Couchpotato's Weihnachtsplätzchen

■ Erleuchtung durch Fernsehen: Das Programm am Heiligabend, den Feiertagen eins und zwo und am folgenden Sonntag

Donnerstag, 24.12.

Die Programmgestalter sind scheint's einig: Faye Dunaway, Greta Garbo, Richard Harris und Rex Harrison fügen sich am besten ins Festtagsprogramm. Auch unsere Senta Berger schlug sich nicht schlecht. Bevor es endgültig ernst wird mit süßlich verwesender Beschaulichkeit, kalendarisch verordneter Sanftmut und der Zwangsharmonisierung verfeindeter Familienmitglieder, gibt das TV-Programm Gelegenheit, schnell noch einmal beherzt abzulachen.

Die Komiker Mark Britton und René Bazinet beispielsweise nehmen mit ihrer turbulenten Farce „Merry Christmas, Mr. Smith“ vermittels englischem Humor jedweder Feierlichkeit den Schrecken (ARD, 13.30 Uhr). Auch der Film „Weihnachten im Juli“ (Nord3, 18.55 Uhr) ist bestens zur Bekämpfung trüber Adventsstimmung. Die Komödie war die zweite Regiearbeit des verehrungswürdigen Preston Sturges, der auch das Buch verfaßte.

Anläßlich des Kinostarts der Bestsellerverfilmung „Salz auf unserer Haut“ stand hie und da zu lesen, der Regisseur Andrew Birkin sei der Sohn Jane Birkins. Realiter sind die beiden verschwistert. Andrew Birkin gehörte zum Autorenteam von „Der Name der Rose“ und schrieb, frei nach Stefan Zweig, auch das Skript zu „Brennendes Geheimnis“ (Bayern3, 21.40 Uhr). Er selbst inszenierte die melodramatische Geschichte um den zwölfjährigen Edmund (David Eberts), der während eines Kuraufenthaltes in den Alpen die Liebesaffäre seiner Mutter (Faye Dunaway) mit dem undurchsichtigen Baron von Hauenschild (Klaus Maria Brandauer) miterlebt und darüber zum Erwachsenen heranreift.

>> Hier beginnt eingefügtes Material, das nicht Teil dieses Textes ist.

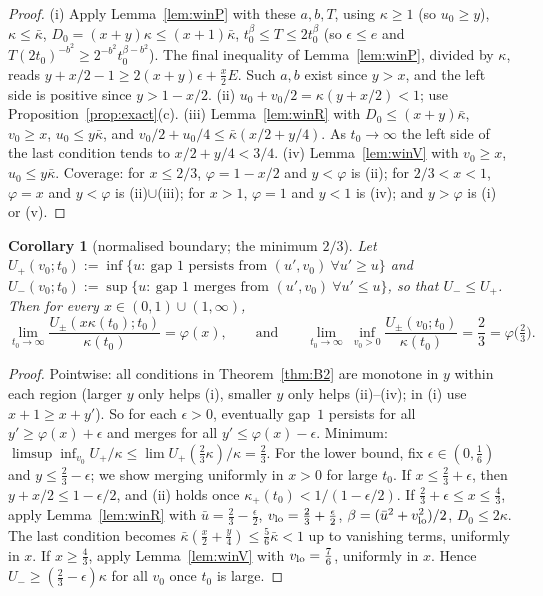 \documentclass[11pt]{article}
\newtheorem{corollary}[theorem]{Corollary}
\theoremstyle{definition}
\theoremstyle{remark}
\begin{document}
\begin{proof}
(i) Apply Lemma~\ref{lem:winP} with these $a,b,T$, using $\kappa\ge1$ (so $u_0\ge y$), $\kappa\le\bar\kappa$,
$D_0=(x+y)\kappa\le(x+1)\bar\kappa$, $t_0^\beta\le T\le2t_0^\beta$ (so $\epsilon\le e$ and
$T(2t_0)^{-b^2}\ge2^{-b^2}t_0^{\beta-b^2}$). The final inequality of Lemma~\ref{lem:winP}, divided by $\kappa$,
reads $y+x/2-1\ge2(x+y)\epsilon+\frac x2E$. Such $a,b$ exist since $y>x$, and the left side is positive since
$y>1-x/2$.
(ii) $u_0+v_0/2=\kappa(y+x/2)<1$; use Proposition~\ref{prop:exact}(c).
(iii) Lemma~\ref{lem:winR} with $D_0\le(x+y)\bar\kappa$, $v_0\ge x$, $u_0\le y\bar\kappa$, and
$v_0/2+u_0/4\le\bar\kappa(x/2+y/4)$. As $t_0\to\infty$ the left side of the last condition tends to
$x/2+y/4<3/4$.
(iv) Lemma~\ref{lem:winV} with $v_0\ge x$, $u_0\le y\bar\kappa$.
Coverage: for $x\le2/3$, $\varphi=1-x/2$ and $y<\varphi$ is (ii); for $2/3<x<1$, $\varphi=x$ and $y<\varphi$ is
(ii)$\cup$(iii); for $x>1$, $\varphi=1$ and $y<1$ is (iv); and $y>\varphi$ is (i) or (v).
\end{proof}

\begin{corollary}[normalised boundary; the minimum $2/3$]\label{cor:B2}
Let $U_+(v_0;t_0):=\inf\{u:\ \text{gap 1 persists from }(u',v_0)\ \forall u'\ge u\}$ and
$U_-(v_0;t_0):=\sup\{u:\ \text{gap 1 merges from }(u',v_0)\ \forall u'\le u\}$, so that $U_-\le U_+$. Then for every
$x\in(0,1)\cup(1,\infty)$,
\[
\lim_{t_0\to\infty}\frac{U_\pm(x\kappa(t_0);t_0)}{\kappa(t_0)}=\varphi(x),\qquad\text{and}\qquad
\lim_{t_0\to\infty}\ \inf_{v_0>0}\frac{U_\pm(v_0;t_0)}{\kappa(t_0)}=\frac23=\varphi\big(\tfrac23\big).
\]
\end{corollary}
\begin{proof}
Pointwise: all conditions in Theorem~\ref{thm:B2} are monotone in $y$ within each region (larger $y$ only helps
(i), smaller $y$ only helps (ii)--(iv); in (i) use $x+1\ge x+y'$). So for each $\epsilon>0$, eventually gap~$1$
persists for all $y'\ge\varphi(x)+\epsilon$ and merges for all $y'\le\varphi(x)-\epsilon$.
Minimum: $\limsup\inf_{v_0}U_+/\kappa\le\lim U_+(\frac23\kappa)/\kappa=\frac23$. For the lower bound, fix
$\epsilon\in(0,\frac16)$ and $y\le\frac23-\epsilon$; we show merging uniformly in $x>0$ for large $t_0$.
If $x\le\frac23+\epsilon$, then $y+x/2\le1-\epsilon/2$, and (ii) holds once $\kappa_+(t_0)<1/(1-\epsilon/2)$.
If $\frac23+\epsilon\le x\le\frac43$, apply Lemma~\ref{lem:winR} with $\bar u=\frac23-\frac\epsilon2$,
$v_{\rm lo}=\frac23+\frac\epsilon2$, $\beta=(\bar u^2+v_{\rm lo}^2)/2$, $D_0\le2\kappa$. The last condition becomes
$\bar\kappa(\frac x2+\frac y4)\le\frac56\bar\kappa<1$ up to vanishing terms, uniformly in $x$. If $x\ge\frac43$,
apply Lemma~\ref{lem:winV} with $v_{\rm lo}=\frac76$, uniformly in $x$. Hence $U_-\ge(\frac23-\epsilon)\kappa$
for all $v_0$ once $t_0$ is large.
\end{proof}
\end{document}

Eine weitere Literaturbebilderung, erneut mit Faye Dunaway, offeriert die ARD dann mit „Warte bis zum Frühling, Bandini“ (21.45 Uhr).

Freitag, 25.12.

Kurz vor der Abwicklung zum Sportkanal gebärden sich die Tele5-Programmacher noch mal wie die Heiligen Drei Könige und servieren Gold, Weihrauch und Wencke Myhre („Schlagerleinwand“, 9.25 Uhr). Ergänzend gibt sich auch der Kabelkanal neutestamentlich und läßt Jesus in Gestalt des Max von Sydow auf Erden sandalieren („Die größte Geschichte aller Zeiten“, 19.30 Uhr). John Sayles liefert als unabhängiger Filmemacher immer wieder bemerkenswerte Arbeiten, „Lianna“ beispielsweise oder kürzlich „City of Hope“, ein Lehrstück in Sachen Bilderzählung. Sein Geld verdient Sayles in erster Linie als Drehbuchlieferant des Kommerzkinos, weshalb manche Exegeten von „Spaltung einer künstlerischen Persönlichkeit“ fabulierten.

„Vielfalt in der Wahl der Mittel“ träfe es vielleicht besser, denn auch ein kurioses Genrestückchen wie „Der Horroralligator“ (RTL, 17.05 Uhr) verpackt Sayles mit Witz und einem Quentchen Zeitkritik.

Gar prächtig stand Richard Gere die weiße Ausgehuniform der Marines, verzückt und mit verdrehten Augen verfolgten seine Fans, wie aus einem verantwortungslosen Rowdy durch harten militärischen Drill ein vollendeter „Offizier und Gentleman“ (Sat.1, 21 Uhr) wird, der zur Belohnung Debra Winger heimführen darf.

Bemerkenswert an der reaktionären Plotte ist allein die Mitwirkung von Louis Gossett. Er spielt den unerbittlichen Schleifer Foley, ein Part, der ursprünglich nicht explizit für schwarze Schauspieler ausgeschrieben war – was gemeinhin bedeutet, daß Afroamerikaner sich gar nicht erst zu bewerben brauchen. Hartnäckig bestand Gossett jedoch darauf, zum Vorsprechen vorgelassen zu werden, bekam die Rolle und ergatterte prompt einen „Oscar“ für seine darstellerische Leistung.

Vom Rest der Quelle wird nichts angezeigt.